Effects of tephra addition on soil processes in Spodosols in the Cascade Range, Washington, U.S.A.

1989 
Abstract A study was conducted in the Cascade Range of Washington State, U.S.A., to examine the effects of tephra additions on soil processes occurring in Spodosols. Unleached tephra from the 18 May 1980 Mt. St. Helens eruption was applied in 5 or 15 cm depths to soils that had escaped airfall tephra deposition in 1980 but had received periodic additions of tephra during the Holocene. Soil solutions were collected from the major genetic horizons of tephra-treated and non-treated profiles. Interpretation of soil solution composition provided an instantaneous record of the response of soil processes to the added tephra. Soluble salts, composed of basic cations (Ca 2+ = Na + > Mg 2+ > K + ) and SO 4 2− , were initially leached from the tephra.
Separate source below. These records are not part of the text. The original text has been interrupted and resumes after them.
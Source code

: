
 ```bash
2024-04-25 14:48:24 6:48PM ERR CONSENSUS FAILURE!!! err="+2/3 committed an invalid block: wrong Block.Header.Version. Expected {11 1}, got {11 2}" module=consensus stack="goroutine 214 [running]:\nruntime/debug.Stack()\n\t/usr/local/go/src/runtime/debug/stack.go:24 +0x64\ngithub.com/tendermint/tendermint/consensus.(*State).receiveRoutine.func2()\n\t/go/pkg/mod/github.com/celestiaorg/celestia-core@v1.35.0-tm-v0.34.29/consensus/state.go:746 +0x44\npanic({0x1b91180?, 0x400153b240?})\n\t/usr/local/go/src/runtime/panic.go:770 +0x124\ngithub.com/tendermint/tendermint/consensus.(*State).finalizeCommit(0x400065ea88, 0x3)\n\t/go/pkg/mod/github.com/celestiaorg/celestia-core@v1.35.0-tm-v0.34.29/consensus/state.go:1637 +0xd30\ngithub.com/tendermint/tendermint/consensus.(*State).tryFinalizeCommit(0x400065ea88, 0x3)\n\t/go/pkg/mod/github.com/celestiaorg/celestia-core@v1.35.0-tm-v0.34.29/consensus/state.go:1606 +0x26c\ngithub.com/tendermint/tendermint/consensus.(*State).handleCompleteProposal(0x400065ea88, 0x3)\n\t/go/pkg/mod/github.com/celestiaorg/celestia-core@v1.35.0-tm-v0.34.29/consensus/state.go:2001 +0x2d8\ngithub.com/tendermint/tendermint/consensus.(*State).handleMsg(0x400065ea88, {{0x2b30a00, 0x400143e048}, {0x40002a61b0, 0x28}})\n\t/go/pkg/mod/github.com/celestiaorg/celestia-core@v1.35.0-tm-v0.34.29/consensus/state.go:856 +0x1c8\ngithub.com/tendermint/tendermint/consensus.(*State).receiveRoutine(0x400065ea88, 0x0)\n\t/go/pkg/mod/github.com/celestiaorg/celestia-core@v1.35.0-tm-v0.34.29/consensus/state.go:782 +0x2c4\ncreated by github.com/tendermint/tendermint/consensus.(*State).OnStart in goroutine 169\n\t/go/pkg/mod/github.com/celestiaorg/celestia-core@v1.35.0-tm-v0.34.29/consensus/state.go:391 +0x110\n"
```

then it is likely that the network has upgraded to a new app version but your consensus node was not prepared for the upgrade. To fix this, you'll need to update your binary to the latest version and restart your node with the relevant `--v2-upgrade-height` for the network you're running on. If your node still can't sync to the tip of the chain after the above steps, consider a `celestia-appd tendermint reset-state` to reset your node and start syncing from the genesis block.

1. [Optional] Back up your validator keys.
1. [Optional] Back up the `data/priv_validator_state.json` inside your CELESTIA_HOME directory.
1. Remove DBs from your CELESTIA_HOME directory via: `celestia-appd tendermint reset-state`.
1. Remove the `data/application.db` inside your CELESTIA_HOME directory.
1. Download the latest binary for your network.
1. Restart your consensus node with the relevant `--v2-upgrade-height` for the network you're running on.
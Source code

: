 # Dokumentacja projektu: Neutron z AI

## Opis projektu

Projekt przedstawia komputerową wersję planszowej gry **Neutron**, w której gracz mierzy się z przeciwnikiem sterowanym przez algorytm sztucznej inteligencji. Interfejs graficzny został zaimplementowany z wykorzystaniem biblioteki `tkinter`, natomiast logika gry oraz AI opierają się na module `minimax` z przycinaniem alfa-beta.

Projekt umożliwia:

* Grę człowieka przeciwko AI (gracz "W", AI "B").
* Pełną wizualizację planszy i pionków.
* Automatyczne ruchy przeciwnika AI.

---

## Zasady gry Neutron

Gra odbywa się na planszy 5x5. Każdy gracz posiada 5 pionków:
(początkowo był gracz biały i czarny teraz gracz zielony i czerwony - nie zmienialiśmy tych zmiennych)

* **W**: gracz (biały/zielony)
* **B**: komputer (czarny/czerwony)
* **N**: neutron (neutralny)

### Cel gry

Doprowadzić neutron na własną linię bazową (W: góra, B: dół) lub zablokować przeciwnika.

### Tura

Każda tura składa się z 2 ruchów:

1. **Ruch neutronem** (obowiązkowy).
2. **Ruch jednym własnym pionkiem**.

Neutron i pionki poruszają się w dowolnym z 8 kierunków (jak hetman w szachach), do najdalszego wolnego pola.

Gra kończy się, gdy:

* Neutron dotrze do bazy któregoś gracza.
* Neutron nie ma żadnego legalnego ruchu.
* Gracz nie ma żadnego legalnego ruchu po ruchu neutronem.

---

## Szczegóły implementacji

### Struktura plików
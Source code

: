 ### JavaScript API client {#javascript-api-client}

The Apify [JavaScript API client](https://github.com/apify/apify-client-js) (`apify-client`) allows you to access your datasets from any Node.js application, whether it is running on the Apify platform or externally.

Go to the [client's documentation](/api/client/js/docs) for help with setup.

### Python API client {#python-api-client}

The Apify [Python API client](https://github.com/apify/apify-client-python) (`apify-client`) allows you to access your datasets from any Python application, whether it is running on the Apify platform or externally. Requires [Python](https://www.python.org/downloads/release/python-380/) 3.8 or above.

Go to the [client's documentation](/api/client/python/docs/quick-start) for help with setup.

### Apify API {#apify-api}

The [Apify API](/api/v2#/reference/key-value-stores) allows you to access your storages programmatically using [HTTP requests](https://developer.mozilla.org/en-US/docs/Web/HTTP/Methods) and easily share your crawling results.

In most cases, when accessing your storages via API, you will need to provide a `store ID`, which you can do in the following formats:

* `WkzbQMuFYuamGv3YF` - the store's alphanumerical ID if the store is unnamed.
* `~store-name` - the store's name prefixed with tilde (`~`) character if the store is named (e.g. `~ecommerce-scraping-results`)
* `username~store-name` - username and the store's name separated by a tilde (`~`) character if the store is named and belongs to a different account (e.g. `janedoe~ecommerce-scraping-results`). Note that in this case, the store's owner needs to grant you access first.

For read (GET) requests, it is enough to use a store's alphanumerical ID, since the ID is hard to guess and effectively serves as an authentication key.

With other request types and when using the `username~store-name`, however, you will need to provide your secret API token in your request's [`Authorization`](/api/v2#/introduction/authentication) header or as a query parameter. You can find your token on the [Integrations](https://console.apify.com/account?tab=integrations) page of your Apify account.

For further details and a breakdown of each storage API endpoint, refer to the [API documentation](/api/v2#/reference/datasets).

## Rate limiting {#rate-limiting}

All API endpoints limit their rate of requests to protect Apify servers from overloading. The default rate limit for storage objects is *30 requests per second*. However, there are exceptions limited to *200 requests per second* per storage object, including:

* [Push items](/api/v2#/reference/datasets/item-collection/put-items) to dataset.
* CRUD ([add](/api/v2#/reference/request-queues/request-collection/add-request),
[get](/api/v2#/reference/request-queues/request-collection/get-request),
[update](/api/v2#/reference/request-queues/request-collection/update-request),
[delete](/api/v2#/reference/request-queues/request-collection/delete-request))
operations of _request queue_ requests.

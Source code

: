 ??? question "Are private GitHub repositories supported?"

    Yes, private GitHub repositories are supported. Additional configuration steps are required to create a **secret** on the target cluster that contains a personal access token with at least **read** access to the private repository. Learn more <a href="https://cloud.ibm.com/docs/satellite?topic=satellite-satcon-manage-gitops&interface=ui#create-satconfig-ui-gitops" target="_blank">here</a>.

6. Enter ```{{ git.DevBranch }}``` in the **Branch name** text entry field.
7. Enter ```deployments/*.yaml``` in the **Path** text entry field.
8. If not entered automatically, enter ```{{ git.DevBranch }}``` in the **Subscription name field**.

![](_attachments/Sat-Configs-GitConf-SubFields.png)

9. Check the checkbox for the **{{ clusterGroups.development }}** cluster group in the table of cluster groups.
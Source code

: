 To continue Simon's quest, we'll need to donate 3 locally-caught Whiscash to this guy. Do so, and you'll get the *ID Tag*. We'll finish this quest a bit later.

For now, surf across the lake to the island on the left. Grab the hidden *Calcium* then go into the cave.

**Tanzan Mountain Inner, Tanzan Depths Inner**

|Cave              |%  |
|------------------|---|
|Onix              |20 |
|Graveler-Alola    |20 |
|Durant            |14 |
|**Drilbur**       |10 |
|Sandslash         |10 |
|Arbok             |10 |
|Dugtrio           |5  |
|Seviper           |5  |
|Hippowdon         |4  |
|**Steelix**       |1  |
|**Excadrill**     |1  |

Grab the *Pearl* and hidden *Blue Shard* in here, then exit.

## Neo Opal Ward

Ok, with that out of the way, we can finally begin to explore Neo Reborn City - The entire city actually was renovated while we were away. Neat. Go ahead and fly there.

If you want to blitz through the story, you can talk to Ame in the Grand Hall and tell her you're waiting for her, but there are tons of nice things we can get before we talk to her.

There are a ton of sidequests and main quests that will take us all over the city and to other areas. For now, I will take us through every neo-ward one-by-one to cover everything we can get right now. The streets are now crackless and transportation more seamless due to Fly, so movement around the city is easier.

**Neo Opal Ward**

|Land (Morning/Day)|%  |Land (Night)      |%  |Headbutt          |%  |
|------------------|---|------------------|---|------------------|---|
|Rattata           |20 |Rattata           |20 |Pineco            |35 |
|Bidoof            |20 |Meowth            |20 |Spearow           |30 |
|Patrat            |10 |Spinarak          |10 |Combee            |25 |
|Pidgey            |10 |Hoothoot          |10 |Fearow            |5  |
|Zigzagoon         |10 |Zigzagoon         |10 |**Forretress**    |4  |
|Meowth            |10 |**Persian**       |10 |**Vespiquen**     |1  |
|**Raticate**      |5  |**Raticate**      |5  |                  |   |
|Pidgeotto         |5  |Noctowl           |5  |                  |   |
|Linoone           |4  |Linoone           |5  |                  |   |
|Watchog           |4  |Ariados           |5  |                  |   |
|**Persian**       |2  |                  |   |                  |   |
Basic cations in the leachate displaced H + and Al 3+ from the exchange sites in the original upper horizons. The soluble salts and Al 3+ migrated through the soil profile where their concentrations were greatly attenuated by interaction with the solid phase. Calcium, K + , Al 3+ and SO 4 2− were strongly retained in the B horizons whereas Na + , Mg 2+ and Cl − showed little affinity for the solid phase. Biological uptake, anion adsorption, exchange reactions and neoformation of minerals may all be responsible for the differential movement of solutes through the soil profile. No enhancement of elemental leaching was measured from the C horizon during the first four months of monitoring. Podzolization, the prevailing process in these mountains, was relatively unaffected by the addition of tephra.